What is the longest anime serie that you have watched?

For me it would be detective conan with up til 586 episodes. Im also reading the manga which has TONS of chapters that is just text, text, text and text!

Currently on episode 583 since 584 has yet to air.


----------



## Deleted User (Aug 16, 2010)

I am at episode 78 of conan, funny story.

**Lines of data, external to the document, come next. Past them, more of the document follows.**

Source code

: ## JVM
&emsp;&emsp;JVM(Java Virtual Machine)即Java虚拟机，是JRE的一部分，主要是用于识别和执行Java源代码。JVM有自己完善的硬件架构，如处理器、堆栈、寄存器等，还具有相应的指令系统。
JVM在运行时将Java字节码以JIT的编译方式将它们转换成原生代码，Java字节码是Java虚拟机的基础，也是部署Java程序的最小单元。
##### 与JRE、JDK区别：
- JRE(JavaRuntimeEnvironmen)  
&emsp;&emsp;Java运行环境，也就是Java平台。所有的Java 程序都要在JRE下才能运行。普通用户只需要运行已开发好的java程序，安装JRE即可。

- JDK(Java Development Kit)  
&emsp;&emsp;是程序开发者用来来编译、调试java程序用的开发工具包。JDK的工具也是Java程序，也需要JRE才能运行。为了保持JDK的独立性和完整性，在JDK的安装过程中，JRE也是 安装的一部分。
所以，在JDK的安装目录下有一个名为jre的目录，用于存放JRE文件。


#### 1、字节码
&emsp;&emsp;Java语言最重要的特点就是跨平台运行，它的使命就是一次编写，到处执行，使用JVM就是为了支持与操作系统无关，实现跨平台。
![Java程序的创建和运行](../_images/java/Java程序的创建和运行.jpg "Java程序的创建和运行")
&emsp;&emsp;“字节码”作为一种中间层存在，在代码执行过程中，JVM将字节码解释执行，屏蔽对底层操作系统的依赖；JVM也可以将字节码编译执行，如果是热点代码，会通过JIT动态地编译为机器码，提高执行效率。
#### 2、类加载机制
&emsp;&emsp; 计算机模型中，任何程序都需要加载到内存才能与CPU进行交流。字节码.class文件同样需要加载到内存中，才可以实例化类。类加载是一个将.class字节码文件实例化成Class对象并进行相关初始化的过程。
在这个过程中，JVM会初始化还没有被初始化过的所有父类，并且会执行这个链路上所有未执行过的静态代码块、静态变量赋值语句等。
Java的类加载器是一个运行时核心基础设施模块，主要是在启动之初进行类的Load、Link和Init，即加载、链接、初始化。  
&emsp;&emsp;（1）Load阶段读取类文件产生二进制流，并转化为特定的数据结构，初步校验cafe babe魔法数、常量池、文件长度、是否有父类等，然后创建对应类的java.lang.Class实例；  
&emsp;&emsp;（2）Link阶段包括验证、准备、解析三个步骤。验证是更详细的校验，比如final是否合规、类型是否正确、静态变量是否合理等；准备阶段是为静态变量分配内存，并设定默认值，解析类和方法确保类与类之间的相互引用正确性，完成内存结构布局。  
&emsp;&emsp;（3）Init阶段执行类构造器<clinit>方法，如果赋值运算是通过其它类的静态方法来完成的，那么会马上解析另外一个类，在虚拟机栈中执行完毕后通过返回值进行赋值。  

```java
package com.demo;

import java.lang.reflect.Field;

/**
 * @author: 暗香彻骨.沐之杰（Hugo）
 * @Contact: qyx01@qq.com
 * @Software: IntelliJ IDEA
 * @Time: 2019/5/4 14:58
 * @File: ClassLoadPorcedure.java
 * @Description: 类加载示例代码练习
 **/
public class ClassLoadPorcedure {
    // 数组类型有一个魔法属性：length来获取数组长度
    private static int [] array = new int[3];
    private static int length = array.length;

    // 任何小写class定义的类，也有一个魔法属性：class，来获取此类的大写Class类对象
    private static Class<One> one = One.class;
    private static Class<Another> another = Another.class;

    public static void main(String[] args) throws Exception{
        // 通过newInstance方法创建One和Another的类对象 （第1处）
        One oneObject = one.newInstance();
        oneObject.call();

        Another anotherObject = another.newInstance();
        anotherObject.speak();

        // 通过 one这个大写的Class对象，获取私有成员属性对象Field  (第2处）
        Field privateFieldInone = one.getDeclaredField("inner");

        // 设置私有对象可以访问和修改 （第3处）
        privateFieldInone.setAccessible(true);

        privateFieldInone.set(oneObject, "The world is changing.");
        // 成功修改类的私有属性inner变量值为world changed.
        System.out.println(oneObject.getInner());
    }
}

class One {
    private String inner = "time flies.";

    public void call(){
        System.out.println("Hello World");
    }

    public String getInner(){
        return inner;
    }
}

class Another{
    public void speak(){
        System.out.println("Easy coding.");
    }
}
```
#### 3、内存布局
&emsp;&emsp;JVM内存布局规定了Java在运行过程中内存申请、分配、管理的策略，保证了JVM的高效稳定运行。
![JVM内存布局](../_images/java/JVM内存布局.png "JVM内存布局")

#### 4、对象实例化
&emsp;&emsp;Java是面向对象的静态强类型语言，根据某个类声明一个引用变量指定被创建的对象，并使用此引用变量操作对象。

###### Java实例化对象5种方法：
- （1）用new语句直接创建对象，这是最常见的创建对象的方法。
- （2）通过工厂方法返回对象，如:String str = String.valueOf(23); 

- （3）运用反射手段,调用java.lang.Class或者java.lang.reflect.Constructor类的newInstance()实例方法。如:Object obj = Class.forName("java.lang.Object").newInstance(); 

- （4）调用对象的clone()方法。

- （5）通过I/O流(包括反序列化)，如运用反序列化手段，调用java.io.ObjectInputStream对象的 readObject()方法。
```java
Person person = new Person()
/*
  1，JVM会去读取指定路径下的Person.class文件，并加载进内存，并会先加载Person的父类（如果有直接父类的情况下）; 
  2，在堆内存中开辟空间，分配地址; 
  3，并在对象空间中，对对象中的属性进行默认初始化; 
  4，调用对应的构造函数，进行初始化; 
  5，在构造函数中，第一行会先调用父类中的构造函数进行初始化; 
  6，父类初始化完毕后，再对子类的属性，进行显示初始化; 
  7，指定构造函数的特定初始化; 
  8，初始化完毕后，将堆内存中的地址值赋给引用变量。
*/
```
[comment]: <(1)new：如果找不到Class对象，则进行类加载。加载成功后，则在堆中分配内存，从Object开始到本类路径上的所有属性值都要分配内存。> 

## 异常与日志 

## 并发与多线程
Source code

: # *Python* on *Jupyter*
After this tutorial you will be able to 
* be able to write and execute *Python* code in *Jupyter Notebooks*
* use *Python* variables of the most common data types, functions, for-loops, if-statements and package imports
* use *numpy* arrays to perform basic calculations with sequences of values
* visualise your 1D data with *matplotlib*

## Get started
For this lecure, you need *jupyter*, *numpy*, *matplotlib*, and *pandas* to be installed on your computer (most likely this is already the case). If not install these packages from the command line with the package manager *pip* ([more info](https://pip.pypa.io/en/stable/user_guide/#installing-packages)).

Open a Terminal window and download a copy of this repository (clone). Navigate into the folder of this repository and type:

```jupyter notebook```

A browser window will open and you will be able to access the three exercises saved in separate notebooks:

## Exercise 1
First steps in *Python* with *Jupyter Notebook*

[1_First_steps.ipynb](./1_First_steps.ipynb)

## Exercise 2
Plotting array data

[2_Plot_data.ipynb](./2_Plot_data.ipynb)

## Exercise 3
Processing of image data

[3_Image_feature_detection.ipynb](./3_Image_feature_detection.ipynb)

I saw on wikipedia that there was an anime (sazae-san) with more than 2000 episodes (started in 1946)
I don't know if it still airs (I think they don't send something that old on an tv)


----------



## Delta517 (Aug 16, 2010)

I have only watching two animes right now. Thats One Piece and Naruto.
Im only on something around 130 on Naruto, but on One Piece I'm on 462 (current).


----------



## DarkStriker (Aug 16, 2010)

Delta517 said:
			
		

> I have only watching two animes right now. Thats One Piece and Naruto.
> Im only on something around 130 on Naruto, but on One Piece I'm on 462 (current).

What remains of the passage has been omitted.